Among those arrested was a prominent leader of the Israeli extreme right group Lehava, Benzi Gopstein, according to the news agency AFP.
Police said that arrests and searches for evidence were carried out simultaneously at addresses in Jerusalem, northern and southern Israel and in Jewish settlements in the occupied West Bank.
'Fifteen suspects known to the police as active in the Lehava organisation were arrested or detained for questioning during the night as part of a police investigation on suspicion that they acted to locate and threaten [Arab] minority members with connections to Jewish young women or girls,' a police statement said.
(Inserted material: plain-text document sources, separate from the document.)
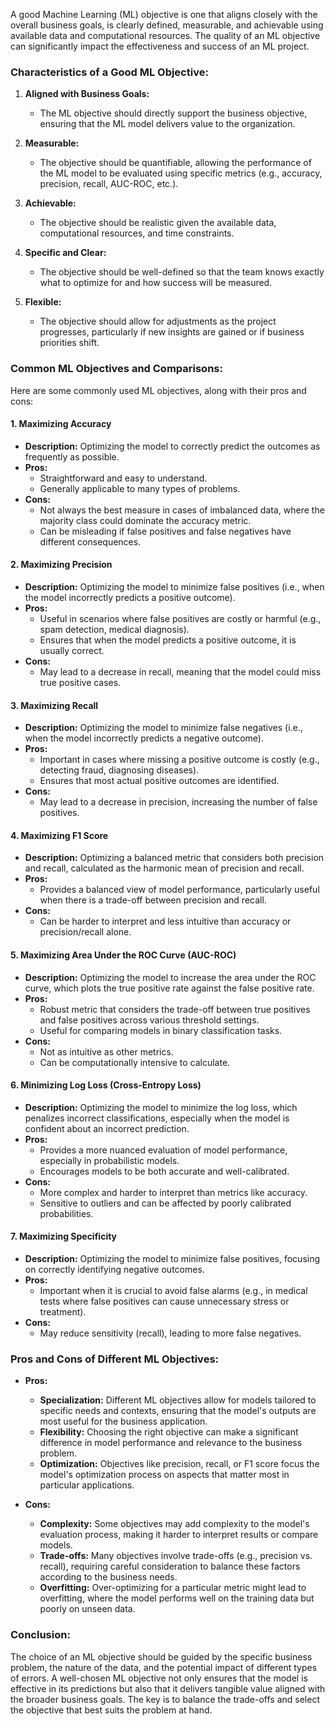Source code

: A good Machine Learning (ML) objective is one that aligns closely with the overall business goals, is clearly defined, measurable, and achievable using available data and computational resources. The quality of an ML objective can significantly impact the effectiveness and success of an ML project.

### **Characteristics of a Good ML Objective:**

1. **Aligned with Business Goals:**
   - The ML objective should directly support the business objective, ensuring that the ML model delivers value to the organization.

2. **Measurable:**
   - The objective should be quantifiable, allowing the performance of the ML model to be evaluated using specific metrics (e.g., accuracy, precision, recall, AUC-ROC, etc.).

3. **Achievable:**
   - The objective should be realistic given the available data, computational resources, and time constraints.

4. **Specific and Clear:**
   - The objective should be well-defined so that the team knows exactly what to optimize for and how success will be measured.

5. **Flexible:**
   - The objective should allow for adjustments as the project progresses, particularly if new insights are gained or if business priorities shift.

### **Common ML Objectives and Comparisons:**

Here are some commonly used ML objectives, along with their pros and cons:

#### 1. **Maximizing Accuracy**
   - **Description:** Optimizing the model to correctly predict the outcomes as frequently as possible.
   - **Pros:**
     - Straightforward and easy to understand.
     - Generally applicable to many types of problems.
   - **Cons:**
     - Not always the best measure in cases of imbalanced data, where the majority class could dominate the accuracy metric.
     - Can be misleading if false positives and false negatives have different consequences.

#### 2. **Maximizing Precision**
   - **Description:** Optimizing the model to minimize false positives (i.e., when the model incorrectly predicts a positive outcome).
   - **Pros:**
     - Useful in scenarios where false positives are costly or harmful (e.g., spam detection, medical diagnosis).
     - Ensures that when the model predicts a positive outcome, it is usually correct.
   - **Cons:**
     - May lead to a decrease in recall, meaning that the model could miss true positive cases.

#### 3. **Maximizing Recall**
   - **Description:** Optimizing the model to minimize false negatives (i.e., when the model incorrectly predicts a negative outcome).
   - **Pros:**
     - Important in cases where missing a positive outcome is costly (e.g., detecting fraud, diagnosing diseases).
     - Ensures that most actual positive outcomes are identified.
   - **Cons:**
     - May lead to a decrease in precision, increasing the number of false positives.

#### 4. **Maximizing F1 Score**
   - **Description:** Optimizing a balanced metric that considers both precision and recall, calculated as the harmonic mean of precision and recall.
   - **Pros:**
     - Provides a balanced view of model performance, particularly useful when there is a trade-off between precision and recall.
   - **Cons:**
     - Can be harder to interpret and less intuitive than accuracy or precision/recall alone.

#### 5. **Maximizing Area Under the ROC Curve (AUC-ROC)**
   - **Description:** Optimizing the model to increase the area under the ROC curve, which plots the true positive rate against the false positive rate.
   - **Pros:**
     - Robust metric that considers the trade-off between true positives and false positives across various threshold settings.
     - Useful for comparing models in binary classification tasks.
   - **Cons:**
     - Not as intuitive as other metrics.
     - Can be computationally intensive to calculate.

#### 6. **Minimizing Log Loss (Cross-Entropy Loss)**
   - **Description:** Optimizing the model to minimize the log loss, which penalizes incorrect classifications, especially when the model is confident about an incorrect prediction.
   - **Pros:**
     - Provides a more nuanced evaluation of model performance, especially in probabilistic models.
     - Encourages models to be both accurate and well-calibrated.
   - **Cons:**
     - More complex and harder to interpret than metrics like accuracy.
     - Sensitive to outliers and can be affected by poorly calibrated probabilities.

#### 7. **Maximizing Specificity**
   - **Description:** Optimizing the model to minimize false positives, focusing on correctly identifying negative outcomes.
   - **Pros:**
     - Important when it is crucial to avoid false alarms (e.g., in medical tests where false positives can cause unnecessary stress or treatment).
   - **Cons:**
     - May reduce sensitivity (recall), leading to more false negatives.

### **Pros and Cons of Different ML Objectives:**

- **Pros:**
  - **Specialization:** Different ML objectives allow for models tailored to specific needs and contexts, ensuring that the model's outputs are most useful for the business application.
  - **Flexibility:** Choosing the right objective can make a significant difference in model performance and relevance to the business problem.
  - **Optimization:** Objectives like precision, recall, or F1 score focus the model's optimization process on aspects that matter most in particular applications.

- **Cons:**
  - **Complexity:** Some objectives may add complexity to the model's evaluation process, making it harder to interpret results or compare models.
  - **Trade-offs:** Many objectives involve trade-offs (e.g., precision vs. recall), requiring careful consideration to balance these factors according to the business needs.
  - **Overfitting:** Over-optimizing for a particular metric might lead to overfitting, where the model performs well on the training data but poorly on unseen data.

### **Conclusion:**

The choice of an ML objective should be guided by the specific business problem, the nature of the data, and the potential impact of different types of errors. A well-chosen ML objective not only ensures that the model is effective in its predictions but also that it delivers tangible value aligned with the broader business goals. The key is to balance the trade-offs and select the objective that best suits the problem at hand.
Five of the suspects were later taken for remand hearings, police added.
Gopstein insisted that he had done nothing wrong. He told reporters at his hearing at Jerusalem magistrates' court that he was arrested for telling a Jewish woman that she should not date an Arab man, adding: 'Lehava operates within the limits of law only. It's all nonsense.'
Gopstein was put under house arrest by the court, while the remand of two others was extended by two days.
The remaining 12 were allowed to return home, according to the newspaper Haaretz.
Lehava is opposed to inter-marriage, and in August 2014, its activists held a rally at which racist slogans, including 'Death to Arabs!', were shouted at the wedding of a Muslim man and Jewish woman near Tel Aviv.
In April six Israelis, including two soldiers, were arrested for alleged racist attacks against Arabs with knives and other weapons, and charged with 'terrorist' offences, with police saying that they were influenced by a Lehava video.
In 2015, Gopstein was also questioned by police after he condoned torching churches in Israel, in accordance with a mediaeval Jewish commandment to destroy places of idol-worship.
Yesterday's police statement said that the latest arrests were the result of an undercover investigation.
'It uncovered organised and pre-meditated activity believed to have been carried out by the suspects, known members of Lehava,' the statement said.
Arabs make up some 17.5 per cent of Israel's 8 million population.